*Problem statement*. The expected copy holds every entry exactly and none of the pictures.

-- Opening Marker --

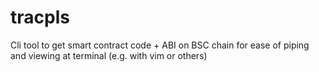 # tracpls
Cli tool to get smart contract code + ABI on BSC chain for ease of piping and viewing at terminal (e.g. with vim or others)
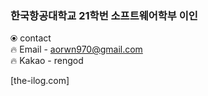 ### 한국항공대학교 21학번 소프트웨어학부 이인  
	  
⦿ contact  
	  🔥 Email - aorwn970@gmail.com  
	  🔥 Kakao - rengod  


[the-ilog.com]
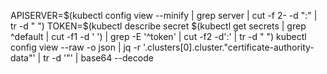 APISERVER=$(kubectl config view --minify | grep server | cut -f 2- -d ":" | tr -d " ")
TOKEN=$(kubectl describe secret $(kubectl get secrets | grep ^default | cut -f1 -d ' ') | grep -E '^token' | cut -f2 -d':' | tr -d " ")
kubectl config view --raw -o json | jq -r '.clusters[0].cluster."certificate-authority-data"' | tr -d '"' | base64 --decode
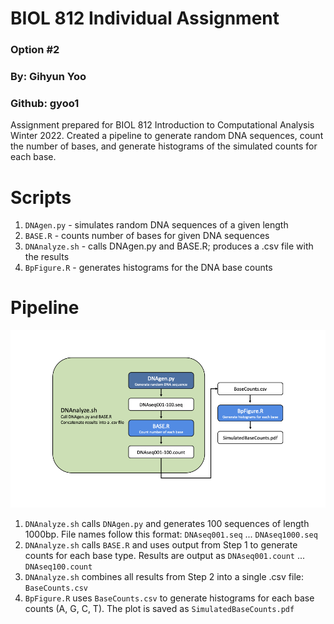 # BIOL 812 Individual Assignment
### Option #2

### By: Gihyun Yoo
### Github: gyoo1   

Assignment prepared for BIOL 812 Introduction to Computational Analysis Winter 2022. Created a pipeline to generate random DNA sequences, count the number of bases, and generate histograms of the simulated counts for each base.

# Scripts
1. `DNAgen.py` - simulates random DNA sequences of a given length
2. `BASE.R` - counts number of bases for given DNA sequences
3. `DNAnalyze.sh` - calls DNAgen.py and BASE.R; produces a .csv file with the results
4. `BpFigure.R` - generates histograms for the DNA base counts

# Pipeline
![pipeline for the BIOL 812 assignment](./Pipeline.png)

1. `DNAnalyze.sh` calls `DNAgen.py` and generates 100 sequences of length 1000bp. File names follow this format: `DNAseq001.seq` ... `DNAseq1000.seq`
2. `DNAnalyze.sh` calls `BASE.R` and uses output from Step 1 to generate counts for each base type. Results are output as `DNAseq001.count` ... `DNAseq100.count`
3. `DNAnalyze.sh` combines all results from Step 2 into a single .csv file: `BaseCounts.csv`
4. `BpFigure.R` uses `BaseCounts.csv` to generate histograms for each base counts (A, G, C, T). The plot is saved as `SimulatedBaseCounts.pdf`
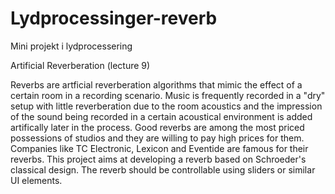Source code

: # Lydprocessinger-reverb
Mini projekt i lydprocessering 

Artificial Reverberation (lecture 9)

Reverbs are artficial reverberation algorithms that mimic the effect of a certain room in a recording scenario. Music is frequently recorded in a "dry" setup with little reverberation due to the room acoustics and the impression of the sound being recorded in a certain acoustical environment is added artifically later in the process. Good reverbs are among the most priced possessions of studios and they are willing to pay high prices for them. Companies like TC Electronic, Lexicon and Eventide are famous for their reverbs. This project aims at developing a reverb based on Schroeder's classical design. The reverb should be controllable using sliders or similar UI elements.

-- Closing Marker --

*Answer to this problem*.
 # tracpls
Cli tool to get smart contract code + ABI on BSC chain for ease of piping and viewing at terminal (e.g. with vim or others)
 ### 한국항공대학교 21학번 소프트웨어학부 이인  
	  
⦿ contact  
	  🔥 Email - aorwn970@gmail.com  
	  🔥 Kakao - rengod  


[the-ilog.com]
 APISERVER=$(kubectl config view --minify | grep server | cut -f 2- -d ":" | tr -d " ")
TOKEN=$(kubectl describe secret $(kubectl get secrets | grep ^default | cut -f1 -d ' ') | grep -E '^token' | cut -f2 -d':' | tr -d " ")
kubectl config view --raw -o json | jq -r '.clusters[0].cluster."certificate-authority-data"' | tr -d '"' | base64 --decode
 # BIOL 812 Individual Assignment
### Option #2

### By: Gihyun Yoo
### Github: gyoo1   

Assignment prepared for BIOL 812 Introduction to Computational Analysis Winter 2022. Created a pipeline to generate random DNA sequences, count the number of bases, and generate histograms of the simulated counts for each base.

# Scripts
1. `DNAgen.py` - simulates random DNA sequences of a given length
2. `BASE.R` - counts number of bases for given DNA sequences
3. `DNAnalyze.sh` - calls DNAgen.py and BASE.R; produces a .csv file with the results
4. `BpFigure.R` - generates histograms for the DNA base counts

# Pipeline
![pipeline for the BIOL 812 assignment](./Pipeline.png)

1. `DNAnalyze.sh` calls `DNAgen.py` and generates 100 sequences of length 1000bp. File names follow this format: `DNAseq001.seq` ... `DNAseq1000.seq`
2. `DNAnalyze.sh` calls `BASE.R` and uses output from Step 1 to generate counts for each base type. Results are output as `DNAseq001.count` ... `DNAseq100.count`
3. `DNAnalyze.sh` combines all results from Step 2 into a single .csv file: `BaseCounts.csv`
4. `BpFigure.R` uses `BaseCounts.csv` to generate histograms for each base counts (A, G, C, T). The plot is saved as `SimulatedBaseCounts.pdf`
Source code

: # Lydprocessinger-reverb
Mini projekt i lydprocessering 

Artificial Reverberation (lecture 9)

Reverbs are artficial reverberation algorithms that mimic the effect of a certain room in a recording scenario. Music is frequently recorded in a "dry" setup with little reverberation due to the room acoustics and the impression of the sound being recorded in a certain acoustical environment is added artifically later in the process. Good reverbs are among the most priced possessions of studios and they are willing to pay high prices for them. Companies like TC Electronic, Lexicon and Eventide are famous for their reverbs. This project aims at developing a reverb based on Schroeder's classical design. The reverb should be controllable using sliders or similar UI elements.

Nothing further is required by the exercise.